The Reference Plane
The observer O, standing on the reference plane π1, looks ahead of himself and sees:
– the horizon i’;
– the line t, that the reference plane and the picture plane have in common.
.These two parallel lines represent the reference horizontal plane π1.
The observer is standing on the horizontal reference plane π1: h measures the height of the eye O above this plane.
The reference plane π1 intersects the picture plane in line t, which is called trace of π1.
Imagine a plane π10, belonging to point O and parallel to plane π1, This plane intersects the picture plane in the
horizon i’, which is called the Vanishing line of π1.
Since the planes π1 and π10 are parallel, the lines t and i’ are parallel, too.
Since the picture plane is vertical, the horizon i’ passes through the principal point O0. The line i’ is the image of
the line at infinity i that the plane π1 has in common with all the planes parallel to it.
This is why we say that the vanishing line is the image of the laying of a plane and all the planes parallel to it.
If you want to explore this topic you can read: Perspective and infinity.
Practice
Measure the height of the eye (h). Draw two parallel lines: i’ and t. Note that, if the picture plane is vertical, i’ belongs
to O0.
Note
The two lines i’ and t represent the plane π1, according to geometry, but they do not describe it effectively. So it is
always best to add a landscape allusion (e.g. the ground, the sky etc.).

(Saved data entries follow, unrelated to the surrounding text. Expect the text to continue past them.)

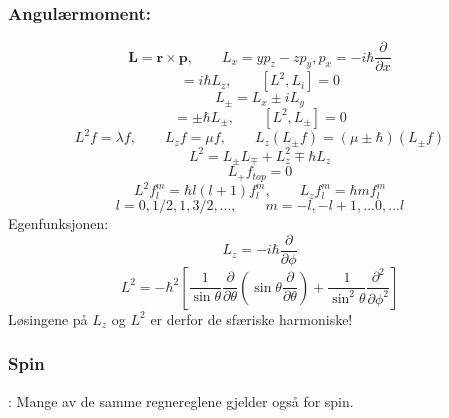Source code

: \documentclass[a4paper,norsk, 10pt]{article}
\begin{document}
\subsubsection{Angulærmoment:}
\begin{equation}
\mathbf{L} = \mathbf{r}\times\mathbf{p}, \qquad L_x = yp_z - zp_y, p_x = -i\hbar \frac{\partial}{\partial x}
\end{equation}
\begin{equation}
[L_x,L_y] = i\hbar L_z, \qquad [L^2,L_i] = 0
\end{equation}
\begin{equation}
L_{\pm} = L_x \pm iL_y
\end{equation}
\begin{equation}
[L_z,L_{\pm}] = \pm \hbar L_{\pm},\qquad [L^2,L_{\pm}] = 0
\end{equation}
\begin{equation}
L^2f = \lambda f,\qquad L_zf = \mu f, \qquad L_z(L_{\pm}f)=(\mu\pm\hbar)(L_{\pm}f)
\end{equation}
\begin{equation}
L^2 = L_{\pm}L_{\mp} + L^2_z \mp \hbar L_z
\end{equation}
\begin{equation}
L_+f_{top} = 0
\end{equation}
\begin{equation}
L^2f_l^m = \hbar l(l+1)f_l^m, \qquad L_z f_l^m = \hbar m f_l^m
\end{equation}
\begin{equation}
l = 0,1/2,1,3/2,..., \qquad m = -l,-l+1,...0,... l
\end{equation}
Egenfunksjonen:
\begin{equation}
L_z = -i\hbar \frac{\partial}{\partial\phi}
\end{equation}
\begin{equation}
L^2 = -\hbar^2\left[\frac{1}{\sin\theta}\frac{\partial}{\partial\theta}\left(\sin\theta\frac{\partial}{\partial \theta}\right) + \frac{1}{\sin^2\theta}\frac{\partial^2}{\partial \phi^2}\right]
\end{equation}
Løsingene på $L_z$ og $L^2$ er derfor de sfæriske harmoniske!
\subsubsection{Spin}:
Mange av de samme regnereglene gjelder også for spin.
\end{document}
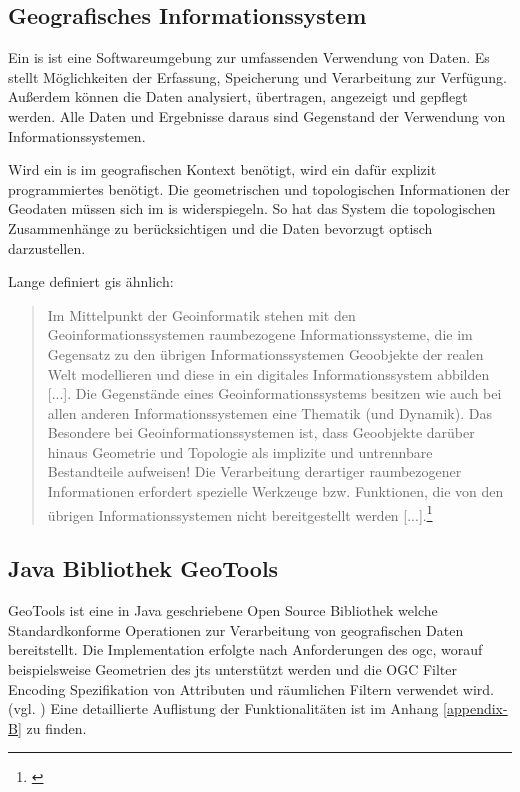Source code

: \subsection{Geografisches Informationssystem}
\label{grundlagen:gis}

Ein \Gls{is} ist eine Softwareumgebung zur umfassenden Verwendung von Daten.
Es stellt Möglichkeiten der Erfassung, Speicherung und Verarbeitung zur Verfügung.
Außerdem können die Daten analysiert, übertragen, angezeigt und gepflegt werden.
Alle Daten und Ergebnisse daraus sind Gegenstand der Verwendung von Informationssystemen.

Wird ein \Gls{is} im geografischen Kontext benötigt, wird ein dafür explizit programmiertes benötigt.
Die geometrischen und topologischen Informationen der Geodaten müssen sich im \Gls{is} widerspiegeln.
So hat das System die topologischen Zusammenhänge zu berücksichtigen und die Daten bevorzugt optisch  darzustellen.

Lange definiert \Gls{gis} ähnlich:
\begin{quote}
Im Mittelpunkt  der  Geoinformatik  stehen  mit den  Geoinformationssystemen raumbezogene Informationssysteme, die im Gegensatz zu den übrigen Informationssystemen Geoobjekte  der realen Welt modellieren und diese in ein digitales Informationssystem abbilden [...]. Die Gegenstände eines Geoinformationssystems  besitzen  wie  auch  bei  allen  anderen  Informationssystemen  eine 
Thematik (und Dynamik). Das Besondere bei Geoinformationssystemen ist, dass Geoobjekte darüber hinaus Geometrie und Topologie als implizite und untrennbare Bestandteile aufweisen!  Die Verarbeitung derartiger raumbezogener Informationen erfordert spezielle Werkzeuge bzw. Funktionen, die von den übrigen Informationssystemen nicht bereitgestellt werden [...].\footnote{\cite[S.337]{book:gi-theopluspraxis3}}
\end{quote}


\subsection{Java Bibliothek GeoTools}
\label{geotools}
GeoTools ist eine in Java geschriebene Open Source Bibliothek welche Standardkonforme Operationen zur Verarbeitung von geografischen Daten bereitstellt.
Die Implementation erfolgte nach Anforderungen des \Gls{ogc}, worauf beispielsweise Geometrien des \Gls{jts} unterstützt werden und die OGC Filter Encoding Spezifikation von Attributen und räumlichen Filtern verwendet wird.(vgl. \cite{website:geotools})
Eine detaillierte Auflistung der Funktionalitäten ist im Anhang \ref{appendix-B} zu finden.

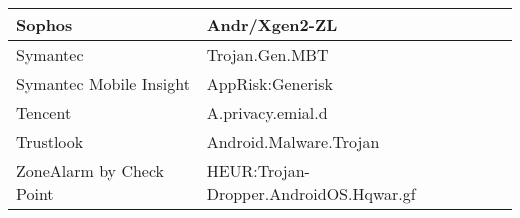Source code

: \begin{tabular}{|l|l|}
    Sophos                   & Andr/Xgen2-ZL                          \\ \hline
    Symantec                 & Trojan.Gen.MBT                         \\ \hline
    Symantec Mobile Insight  & AppRisk:Generisk                       \\ \hline
    Tencent                  & A.privacy.emial.d                      \\ \hline
    Trustlook                & Android.Malware.Trojan                 \\ \hline
    ZoneAlarm by Check Point & HEUR:Trojan-Dropper.AndroidOS.Hqwar.gf \\ \hline
\end{tabular}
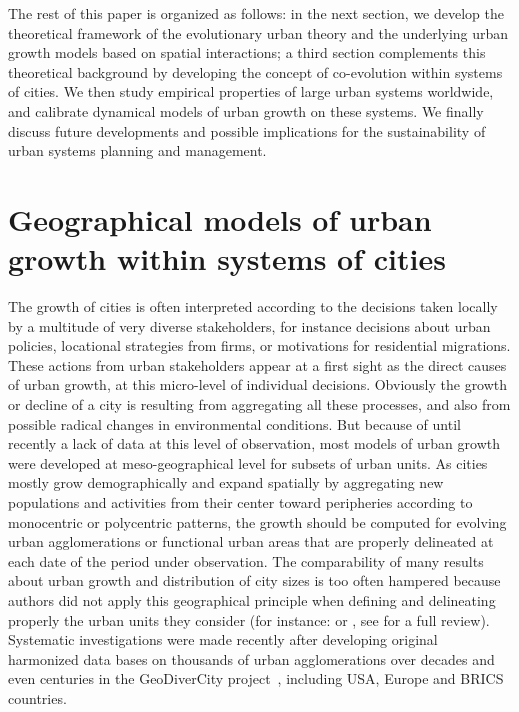 \documentclass[11pt]{article}
\begin{document}
The rest of this paper is organized as follows: in the next section, we develop the theoretical framework of the evolutionary urban theory and the underlying urban growth models based on spatial interactions; a third section complements this theoretical background by developing the concept of co-evolution within systems of cities. We then study empirical properties of large urban systems worldwide, and calibrate dynamical models of urban growth on these systems. We finally discuss future developments and possible implications for the sustainability of urban systems planning and management.


\section{Geographical models of urban growth within systems of cities}


The growth of cities is often interpreted according to the decisions taken locally by a multitude of very diverse stakeholders, for instance decisions about urban policies, locational strategies from firms, or motivations for residential migrations. These actions from urban stakeholders appear at a first sight as the direct causes of urban growth, at this micro-level of individual decisions. Obviously the growth or decline of a city is resulting from aggregating all these processes, and also from possible radical changes in environmental conditions.  But because of until recently a lack of data at this level of observation, most models of urban growth were developed at meso-geographical level for subsets of urban units. As cities mostly grow demographically and expand spatially by aggregating new populations and activities from their center toward peripheries according to monocentric or polycentric patterns, the growth should be computed for evolving urban agglomerations or functional urban areas that are properly delineated at each date of the period under observation. The comparability of many results about urban growth and distribution of city sizes is too often hampered because authors did not apply this geographical principle when defining and delineating properly the urban units they consider (for instance: \cite{eeckhout2004gibrat} or \cite{xu2014discontinuities}, see \cite{cottineau2017metazipf} for a full review). Systematic investigations were made recently after developing original harmonized data bases on thousands of urban agglomerations over decades and even centuries in the GeoDiverCity project~\cite{pumain2015multilevel,cura2017old,pumain2017urban}, including USA, Europe and BRICS countries.
\end{document}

Perspective of a line perpendicular to the picture plane
- Consider a straight line r, belonging to the reference plane π1, and perpendicular to the picture plane.
- Set up a straight line r0, parallel to r, and passing through the centre of projection O (we call that condition of a line or a plane simply projecting; therefore, a projecting line is any line that passes through O).
- The line r meets the picture plane in Tr, called trace of the straight line. Since r belongs to the reference plane, Tr belongs to the trace of the reference plane.
- The line r0 meets the picture plane in I’r, called vanishing point of the straight line. Since r belongs to the reference plane, I’r belongs to the vanishing line of the reference plane.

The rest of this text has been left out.